I did what I always do: I tapped the tip of the pen three times on the checkbook. Then I continued writing the check, assuming the tap would have tipped the balance.
Ink flowed and I nearly made it through the cursive portion of two hundred when the ink became light and then invisible.
This time, I chose a softer surface, opting for the mouse pad that no longer had a mouse on top of it or a computer in front of it, in order to arouse the ink.
I started in on the two hundred but the ink stopped flowing and the only indication that a pen had been employed at all was the indentation on the check from the pressure of somebody who thought he might be successful if he were to press on the pen with the force of 40 men.
I'm always surprised when a pen runs out of ink. A pen seems as if it should be one of those objects blessed with immortality. Especially so when the body of the pen is solid, which many are, and it seems more like a writing instrument or piece of jewelry than the burnt charcoal stick in the fire that gave birth to all of this.

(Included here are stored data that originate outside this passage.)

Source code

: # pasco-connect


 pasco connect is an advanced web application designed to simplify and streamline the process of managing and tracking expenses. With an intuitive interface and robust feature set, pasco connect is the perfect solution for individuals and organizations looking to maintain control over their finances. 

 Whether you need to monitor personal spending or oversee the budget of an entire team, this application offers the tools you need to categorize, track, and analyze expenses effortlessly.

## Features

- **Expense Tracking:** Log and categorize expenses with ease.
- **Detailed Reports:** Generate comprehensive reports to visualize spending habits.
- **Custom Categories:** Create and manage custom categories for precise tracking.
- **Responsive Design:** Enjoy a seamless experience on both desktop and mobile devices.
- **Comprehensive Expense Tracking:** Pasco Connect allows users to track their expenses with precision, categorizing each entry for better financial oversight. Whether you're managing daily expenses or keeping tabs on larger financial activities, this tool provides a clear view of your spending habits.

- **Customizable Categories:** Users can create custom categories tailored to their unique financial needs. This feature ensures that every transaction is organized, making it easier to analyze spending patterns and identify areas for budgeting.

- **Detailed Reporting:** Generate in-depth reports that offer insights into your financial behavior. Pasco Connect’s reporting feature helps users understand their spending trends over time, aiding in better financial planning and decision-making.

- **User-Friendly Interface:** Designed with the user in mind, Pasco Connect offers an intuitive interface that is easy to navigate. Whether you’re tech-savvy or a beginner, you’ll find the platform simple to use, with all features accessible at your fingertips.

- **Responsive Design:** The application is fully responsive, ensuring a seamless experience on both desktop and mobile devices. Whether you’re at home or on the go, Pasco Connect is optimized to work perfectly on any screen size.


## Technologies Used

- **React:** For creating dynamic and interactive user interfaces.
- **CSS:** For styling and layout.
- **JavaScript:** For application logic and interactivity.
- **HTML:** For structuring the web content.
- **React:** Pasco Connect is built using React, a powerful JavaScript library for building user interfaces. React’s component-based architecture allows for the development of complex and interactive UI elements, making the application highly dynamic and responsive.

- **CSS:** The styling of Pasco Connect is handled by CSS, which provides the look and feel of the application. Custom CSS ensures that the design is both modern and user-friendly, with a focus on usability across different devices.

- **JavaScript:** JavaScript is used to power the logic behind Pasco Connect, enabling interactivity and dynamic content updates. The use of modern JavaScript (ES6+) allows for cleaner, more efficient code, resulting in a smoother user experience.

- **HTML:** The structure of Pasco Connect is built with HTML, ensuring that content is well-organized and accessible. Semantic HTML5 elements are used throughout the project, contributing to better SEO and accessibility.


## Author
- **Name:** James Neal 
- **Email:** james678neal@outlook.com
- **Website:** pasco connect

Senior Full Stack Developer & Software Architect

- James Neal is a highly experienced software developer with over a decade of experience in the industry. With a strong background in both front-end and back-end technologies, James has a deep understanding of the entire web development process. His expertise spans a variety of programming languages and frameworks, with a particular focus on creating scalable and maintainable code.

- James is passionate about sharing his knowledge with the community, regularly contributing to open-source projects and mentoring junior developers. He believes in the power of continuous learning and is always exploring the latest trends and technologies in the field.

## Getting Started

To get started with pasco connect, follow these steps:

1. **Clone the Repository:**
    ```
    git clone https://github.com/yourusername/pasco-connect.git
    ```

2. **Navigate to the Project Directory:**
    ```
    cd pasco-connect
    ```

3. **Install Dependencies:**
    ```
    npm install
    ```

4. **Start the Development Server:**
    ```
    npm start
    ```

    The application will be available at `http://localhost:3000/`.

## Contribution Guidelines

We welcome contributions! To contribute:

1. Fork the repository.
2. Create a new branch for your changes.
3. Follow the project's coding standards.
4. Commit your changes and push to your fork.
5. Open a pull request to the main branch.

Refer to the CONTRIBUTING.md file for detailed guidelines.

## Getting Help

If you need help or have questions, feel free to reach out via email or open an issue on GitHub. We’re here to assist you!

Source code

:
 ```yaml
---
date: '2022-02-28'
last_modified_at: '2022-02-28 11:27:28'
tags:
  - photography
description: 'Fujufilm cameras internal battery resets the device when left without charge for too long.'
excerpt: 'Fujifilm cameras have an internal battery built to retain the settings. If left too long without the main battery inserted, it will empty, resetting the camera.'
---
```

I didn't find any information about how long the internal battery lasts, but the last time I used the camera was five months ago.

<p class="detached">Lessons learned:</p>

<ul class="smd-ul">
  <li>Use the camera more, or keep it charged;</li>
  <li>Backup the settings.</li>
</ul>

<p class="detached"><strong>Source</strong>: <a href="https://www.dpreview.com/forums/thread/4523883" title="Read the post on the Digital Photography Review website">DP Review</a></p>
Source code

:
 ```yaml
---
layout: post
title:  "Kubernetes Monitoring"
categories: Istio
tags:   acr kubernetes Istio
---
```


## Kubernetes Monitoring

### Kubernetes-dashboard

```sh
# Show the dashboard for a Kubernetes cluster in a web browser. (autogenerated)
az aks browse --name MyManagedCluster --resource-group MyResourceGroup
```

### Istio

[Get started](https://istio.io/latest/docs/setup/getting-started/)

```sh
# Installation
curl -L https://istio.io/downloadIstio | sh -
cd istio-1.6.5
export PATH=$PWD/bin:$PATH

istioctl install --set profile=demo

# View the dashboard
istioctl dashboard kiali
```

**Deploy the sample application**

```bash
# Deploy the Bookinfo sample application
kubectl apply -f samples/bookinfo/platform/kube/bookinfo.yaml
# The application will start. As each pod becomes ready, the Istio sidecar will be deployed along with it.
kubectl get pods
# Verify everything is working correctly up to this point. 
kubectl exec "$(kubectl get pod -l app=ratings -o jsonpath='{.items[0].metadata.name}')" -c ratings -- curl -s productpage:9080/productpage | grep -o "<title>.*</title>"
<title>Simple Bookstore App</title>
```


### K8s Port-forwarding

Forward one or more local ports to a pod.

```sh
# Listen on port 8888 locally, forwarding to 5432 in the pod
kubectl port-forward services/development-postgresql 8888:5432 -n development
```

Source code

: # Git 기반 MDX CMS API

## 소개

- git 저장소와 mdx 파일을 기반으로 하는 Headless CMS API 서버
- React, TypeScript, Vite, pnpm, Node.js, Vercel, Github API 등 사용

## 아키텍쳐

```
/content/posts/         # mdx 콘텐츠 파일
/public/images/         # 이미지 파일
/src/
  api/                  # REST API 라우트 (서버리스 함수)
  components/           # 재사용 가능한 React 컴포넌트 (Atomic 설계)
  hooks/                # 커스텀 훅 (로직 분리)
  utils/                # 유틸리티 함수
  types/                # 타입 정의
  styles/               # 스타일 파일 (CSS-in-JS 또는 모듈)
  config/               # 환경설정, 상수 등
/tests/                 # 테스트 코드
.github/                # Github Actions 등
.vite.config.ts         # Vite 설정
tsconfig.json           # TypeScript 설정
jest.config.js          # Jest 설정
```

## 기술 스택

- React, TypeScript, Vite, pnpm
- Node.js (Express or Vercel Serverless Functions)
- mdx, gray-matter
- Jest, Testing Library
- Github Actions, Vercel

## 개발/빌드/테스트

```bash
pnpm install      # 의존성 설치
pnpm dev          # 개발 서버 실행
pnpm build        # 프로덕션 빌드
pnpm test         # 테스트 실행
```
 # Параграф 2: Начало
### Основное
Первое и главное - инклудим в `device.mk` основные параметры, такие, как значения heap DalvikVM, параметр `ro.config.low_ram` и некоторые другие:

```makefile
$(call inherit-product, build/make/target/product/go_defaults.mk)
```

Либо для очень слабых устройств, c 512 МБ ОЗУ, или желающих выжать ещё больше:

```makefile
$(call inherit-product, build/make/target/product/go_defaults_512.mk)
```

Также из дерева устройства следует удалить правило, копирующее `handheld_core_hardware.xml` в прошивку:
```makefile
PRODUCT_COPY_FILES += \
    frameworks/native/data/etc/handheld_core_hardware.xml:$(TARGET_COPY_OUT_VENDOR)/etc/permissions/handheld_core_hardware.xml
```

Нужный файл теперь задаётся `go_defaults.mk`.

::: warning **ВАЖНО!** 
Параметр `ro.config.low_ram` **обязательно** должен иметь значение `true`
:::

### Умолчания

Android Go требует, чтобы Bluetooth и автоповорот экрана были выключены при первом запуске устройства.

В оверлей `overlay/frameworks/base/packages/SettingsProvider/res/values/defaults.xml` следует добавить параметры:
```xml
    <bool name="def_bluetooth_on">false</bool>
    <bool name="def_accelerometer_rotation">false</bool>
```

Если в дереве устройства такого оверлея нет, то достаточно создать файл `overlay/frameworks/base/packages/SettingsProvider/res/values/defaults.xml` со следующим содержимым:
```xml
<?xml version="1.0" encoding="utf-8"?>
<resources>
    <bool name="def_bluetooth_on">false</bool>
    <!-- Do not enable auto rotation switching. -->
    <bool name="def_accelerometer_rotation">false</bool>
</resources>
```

The pen worked the last time I used it and the time before that, and now in the midst of writing a check to Capital One, a check I hoped would not get cashed for several days after the company received it, the pen quit.
There is the human corollary in terms of health that we've heard and used.
"I felt good yesterday, but today I have a cold."
We like continuity. We want to be able to count on things. A pen nears the top of the list.
Ink gets cold. Especially in the winter. The winter is no time to give up on a pen. You might as well give up on your best friend in a snowstorm.
Better to try to warm them. Both your companion with a bear hug and your pen with a hand hug.
This being May, and in the wake of a slew of 90-plus- degree days, cold, thick ink was probably not the problem.
I turned the pen upside down. Then right-side up. I twirled it between my index and middle fingers as if I were a majorette and the pen were a finger baton.
This move requires caution and not many people can pull it off, no matter how badly they'd like their pens to work again.
If you're overzealous, and your fingers are out of sync, you can hurl the pen forward and stick it into the wall like an arrow. Although this is impressive, and may serve as a warning to the pen to wake up, it is no guarantee that your pen will again write.
I tapped the pen on the check and then placed the tip on the paper. This time, there was nothing at all other than the imprint, and even that was illegible. I could continue, but it would require the clerk at Capital One to don 3D glasses.
I tossed the pen in the trash. Yesterday, it worked. Today, I was both out of ink and luck.